It was my 40th birthday this week – traditionally the milestone marking the end of your youth and the start of middle age, approached with the fear and trepidation that it’s all downhill from here. Then there’s also the cheerful denial: I remember seeing “Life Begins at 40!” optimistically proclaimed on the cards my Mum got, when she hit the big 4-0 back in the 90s.

Does life still begin at 40? I think perhaps that the notion was invented by the generations before us, who generally had their children in their early 20s. By the time you were 40, the you could begin to imagine life beyond their role in the nuclear family.

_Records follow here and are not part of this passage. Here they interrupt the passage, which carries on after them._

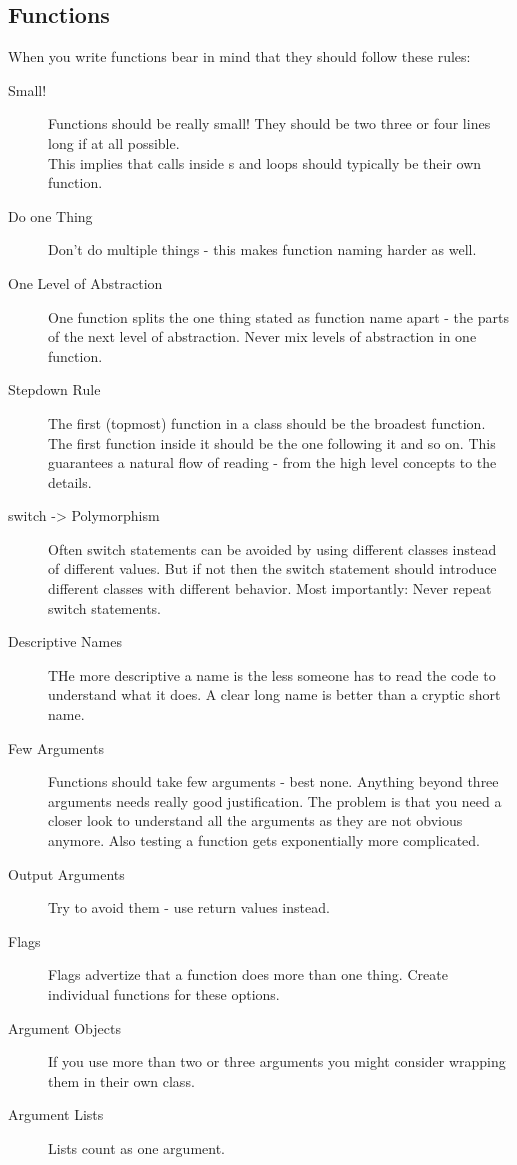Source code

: \documentclass[a4paper, twocolumn]{article}
\newcommand{\code}[1]{\texttt{\color{black}{#1}}}
\begin{document}
\subsection{Functions}
When you write functions bear in mind that they should follow these rules:
\begin{description}
	\item[Small!] Functions should be really small! They should be two three or four lines long if at all possible.\\
		This implies that calls inside \code{if}s and loops should typically be their own function.
	\item[Do one Thing] Don't do multiple things - this makes function naming harder as well.
	\item[One Level of Abstraction] One function splits the one thing stated as function name apart - the parts of the next level of abstraction. Never mix levels of abstraction in one function.
	\item[Stepdown Rule] The first (topmost) function in a class should be the broadest function. The first function inside it should be the one following it and so on. This guarantees a natural flow of reading - from the high level concepts to the details.
	\item[switch -> Polymorphism] Often switch statements can be avoided by using different classes instead of different values. But if not then the switch statement should introduce different classes with different behavior. Most importantly: Never repeat switch statements.
	\item[Descriptive Names] THe more descriptive a name is the less someone has to read the code to understand what it does. A clear long name is better than a cryptic short name.
	\item[Few Arguments] Functions should take few arguments - best none. Anything beyond three arguments needs really good justification. The problem is that you need a closer look to understand all the arguments as they are not obvious anymore. Also testing a function gets exponentially more complicated.
	\item[Output Arguments] Try to avoid them - use return values instead.
	\item[Flags] Flags advertize that a function does more than one thing. Create individual functions for these options.
	\item[Argument Objects] If you use more than two or three arguments you might consider wrapping them in their own class.
	\item[Argument Lists] Lists count as one argument.

\end{description}
\end{document}
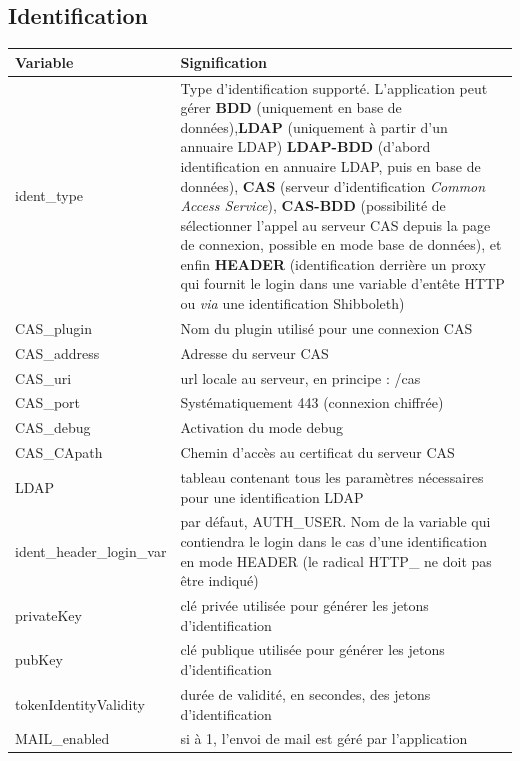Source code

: \subsection{Identification}\label{paramident}
\begin{longtable}{|p{5cm}|p{8cm}|}
\hline
\textbf{Variable} & \textbf{Signification} \\
\hline
\endhead
\hline
\endfoot
\endlastfoot
ident\_type & Type d'identification supporté. L'application peut gérer \textbf{BDD} (uniquement en base de données),\textbf{LDAP} (uniquement à partir d'un annuaire LDAP) \textbf{LDAP-BDD} (d'abord identification en annuaire LDAP, puis en base de données), \textbf{CAS} (serveur d'identification \textit{Common Access Service}), \textbf{CAS-BDD} (possibilité de sélectionner l'appel au serveur CAS depuis la page de connexion, possible en mode base de données), et enfin \textbf{HEADER} (identification derrière un proxy qui fournit le login dans une variable d'entête HTTP ou \textit{via} une identification Shibboleth)\\
CAS\_plugin & Nom du plugin utilisé pour une connexion CAS \\
CAS\_address & Adresse du serveur CAS\\
CAS\_uri & url locale au serveur, en principe : /cas \\
CAS\_port & Systématiquement 443 (connexion chiffrée)\\
CAS\_debug & Activation du mode debug \\
CAS\_CApath & Chemin d'accès au certificat du serveur CAS \\
LDAP & tableau contenant tous les paramètres nécessaires pour une identification LDAP \\
ident\_header\_login\_var & par défaut, AUTH\_USER. Nom de la variable qui contiendra le login dans le cas d'une identification en mode HEADER (le radical HTTP\_  ne doit pas être indiqué) \\

privateKey & clé privée utilisée pour générer les jetons d'identification \\

pubKey & clé publique utilisée pour générer les jetons d'identification \\

tokenIdentityValidity & durée de validité, en secondes, des jetons d'identification\\

MAIL\_enabled & si à 1, l'envoi de mail est géré par l'application \\


\end{longtable}
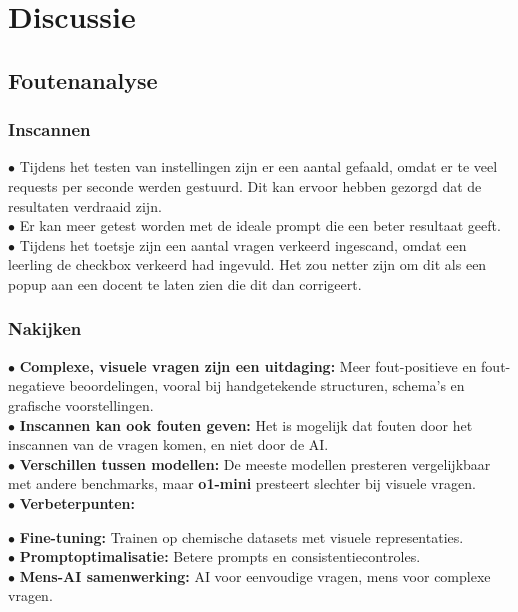\documentclass[12pt]{article}
\begin{document}
\pagebreak
\section{Discussie}
\subsection{Foutenanalyse}
\begin{multicols}{2}
\noindent\begin{minipage}{\linewidth}
    
\subsubsection{Inscannen}
$\bullet$ Tijdens het testen van instellingen zijn er een aantal gefaald, omdat er te veel requests per seconde werden gestuurd. Dit kan ervoor hebben gezorgd dat de resultaten verdraaid zijn.\\
$\bullet$ Er kan meer getest worden met de ideale prompt die een beter resultaat geeft. \\
$\bullet$ Tijdens het toetsje zijn een aantal vragen verkeerd ingescand, omdat een leerling de checkbox verkeerd had ingevuld. Het zou netter zijn om dit als een popup aan een docent te laten zien die dit dan corrigeert.\\
\end{minipage}

\noindent\begin{minipage}{\linewidth}
\subsubsection{Nakijken}
$\bullet$ \textbf{Complexe, visuele vragen zijn een uitdaging:} Meer fout-positieve en fout-negatieve beoordelingen, vooral bij handgetekende structuren, schema's en grafische voorstellingen.\\
$\bullet$ \textbf{Inscannen kan ook fouten geven:} Het is mogelijk dat fouten door het inscannen van de vragen komen, en niet door de AI.\\
$\bullet$ \textbf{Verschillen tussen modellen:} De meeste modellen presteren vergelijkbaar met andere benchmarks, maar \textbf{o1-mini} presteert slechter bij visuele vragen.\\
$\bullet$ \textbf{Verbeterpunten:}\\
\begin{minipage}{0.9\linewidth}
\hspace{3em}$\bullet$ \textbf{Fine-tuning:} Trainen op chemische datasets met visuele representaties.\\
\hspace{3em}$\bullet$ \textbf{Promptoptimalisatie:} Betere prompts en consistentiecontroles.\\
\hspace{3em}$\bullet$ \textbf{Mens-AI samenwerking:} AI voor eenvoudige vragen, mens voor complexe vragen.
\end{minipage}
\end{minipage}
\begin{minipage}{\linewidth}

\end{minipage}
\end{multicols}
\end{document}

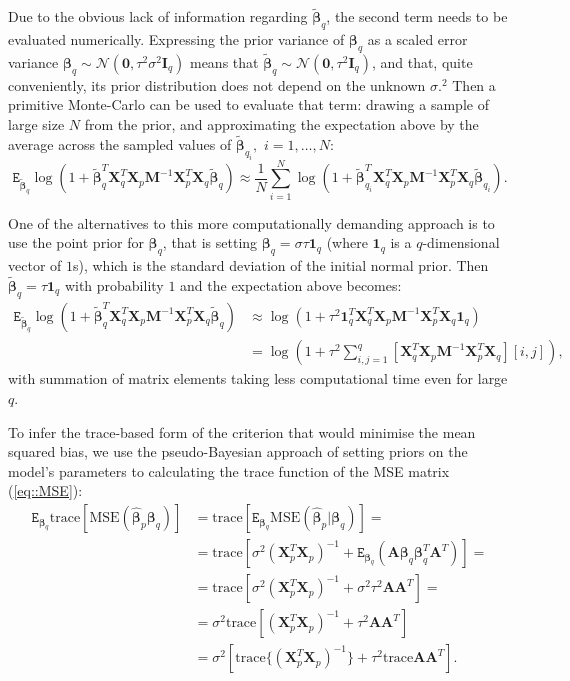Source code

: Due to the obvious lack of information regarding $\bm{\tilde{\beta}}_q$, the second term needs to be evaluated numerically. Expressing the prior variance of $\bm{\beta}_q$ as a scaled error variance $\bm{\beta}_q \sim \mathcal{N}(\bm{0},\tau^{2}\sigma^{2}\bm{I}_{q})$ means that $\bm{\tilde{\beta}}_q \sim \mathcal{N}(\bm{0},\tau^{2}\bm{I}_{q})$, and that, quite conveniently, its prior distribution does not depend on the unknown $\sigma.^2$ Then a primitive Monte-Carlo can be used to evaluate that term: drawing a sample of large size $N$ from the prior, and approximating the expectation above by the average across the sampled values of $\bm{\tilde{\beta}}_{q_i},$ $i=1,\dots, N$:
\begin{equation*}
\mathtt{E}_{\bm{\tilde{\beta}}_q}\log(1+\bm{\tilde{\beta}}_q^T\bm{X}_q^{T}\bm{X}_p\bm{M}^{-1}\bm{X}_p^{T}\bm{X}_q\bm{\tilde{\beta}}_q) \approx \frac{1}{N}\sum_{i=1}^{N}\log(1+\bm{\tilde{\beta}}_{q_i}^T\bm{X}_q^{T}\bm{X}_p\bm{M}^{-1}\bm{X}_p^{T}\bm{X}_q\bm{\tilde{\beta}}_{q_i}).
\end{equation*} 

One of the alternatives to this more computationally demanding approach is to use the point prior for $\bm{\beta}_q$, that is setting  $\bm{\beta}_q=\sigma\tau\bm{1}_q$ (where $\bm{1}_q$ is a $q$-dimensional vector of $1$s), which is the standard deviation  of the initial normal prior. Then $\bm{\tilde{\beta}}_q = \tau\bm{1}_q$ with probability $1$ and the expectation above becomes:
\begin{align*}
\mathtt{E}_{\bm{\tilde{\beta}}_q}\log(1+\bm{\tilde{\beta}}_q^T\bm{X}_q^{T}\bm{X}_p\bm{M}^{-1}\bm{X}_p^{T}\bm{X}_q\bm{\tilde{\beta}}_q)  &\approx \log(1+\tau^2\bm{1}^T_q\bm{X}_q^{T}\bm{X}_p\bm{M}^{-1}\bm{X}_p^{T}\bm{X}_q\bm{1}_q) \\&=\log(1+\tau^2\sum_{i,j=1}^{q}[\bm{X}_q^{T}\bm{X}_p\bm{M}^{-1}\bm{X}_p^{T}\bm{X}_q][i,j]),
\end{align*}
with summation of matrix elements taking less computational time even for large $q$. 
 
To infer the trace-based form of the criterion that would minimise the mean squared bias, we use the pseudo-Bayesian approach of setting priors on the model's parameters  to calculating the trace function of the MSE matrix (\ref{eq::MSE}): 
\begin{align*}
\mathtt{E}_{\bm{\beta}_q}\mbox{trace}[\mbox{MSE}(\bm{\hat{\beta}}_p\bm{\beta}_q)]&=\mbox{trace}[\mathtt{E}_{\bm{\beta}_q}\mbox{MSE}(\bm{\hat{\beta}}_p|\bm{\beta}_q)]=\\&=\mbox{trace}[\sigma^2(\bm{X}_p^{T}\bm{X}_p)^{-1} + \mathtt{E}_{\bm{\beta}_q}(\bm{A}\bm{\beta}_q\bm{\beta}_q^T\bm{A}^T)]=\\&=\mbox{trace}[\sigma^2(\bm{X}_p^{T}\bm{X}_p)^{-1}+\sigma^2\tau^2\bm{A}\bm{A}^T]=\\&=\sigma^2\mbox{trace}[(\bm{X}_p^{T}\bm{X}_p)^{-1}+\tau^2\bm{A}\bm{A}^T]\\&=\sigma^2[\mbox{trace}\{(\bm{X}_p^{T}\bm{X}_p)^{-1}\}+\tau^2\mbox{trace}\bm{A}\bm{A}^T].
\end{align*}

Things are a bit different now, for a lot of my generation. For the first time, there are more babies being born to people in their 30s than in their 20s (here’s the news story). Compared with our parents, at 40 we still have so many years of child-rearing to go. If your babies come along in your early 20s, they’re about ready to leave school by the time you hit 40; for me, with one child still to start in Reception, I am still on such a steep learning curve at this parenting lark.

Baby and Me

Becoming a parent changes so much about you – so much more than anyone can warn you about. People try to explain it before it happens, but the full, gob-smacking, life-lurching impact of having your own small human simply doesn’t sink in until you’ve got one and taken them home – and that change comes literally overnight.

Before all this, when I had a safe, corporate job, I knew who I was; how much I was worth; and what was expected of me each day. Easy. But if you’re the parent staying at home to look after your newborn, all of those things are thrown out of the nursery window – often along with encountering another adult human to talk to. That’s something I really took for granted before maternity leave.

A massive part of me is now defined as “Mum”, twice over – and I love that with all my heart. But in the last year, in the run-up to 40, there has at last been more time for finding those puzzle pieces of myself that I dropped for motherhood, seven years ago.

Being paid for doing something you’re good at takes some getting used to; so it was brilliant to start out by supporting another mum who is stretching her own business wings, the fabulous Sam Poole of Mum to Mum UK. With the renewed confidence in my worth and abilities that this gave me, and with the help of my lovely husband, I set up RLC Words at the start of this year – just a few months before 40 came along. It fits around the times when I need to be with the children, and I get paid to create beautiful sentences, paragraphs, stories, and websites to display them on, for people who need them – all of the things I loved doing in my jobs before children, and more besides.

Life road 40th

And to match my chrysalis change into a small business owner, I’ve decided to face my 40s with a new hairdo. I’d been thinking for a while about having a fringe cut in, having seen how lovely it looked on a friend last year…so with the help of the fabulous Hannah at HK Hair, I have had a radical chop of several inches, and that fringe put in too. I love it, and wish I’d had it done years ago – but it’s great timing.

So for those of us who delayed having children to our 30s, perhaps 40 is less about life beginning, and more about recovering from that seismic shift that came with parenthood; rediscovering the things that made us ourselves before that happened, and redefining them to fit around the responsibilities we have now. So I’m actually looking forward to embarking on life in my 40s as Mum and Wife in our little family; a proud Small Business Owner; and even feeling a little bit glamorous while I’m doing it.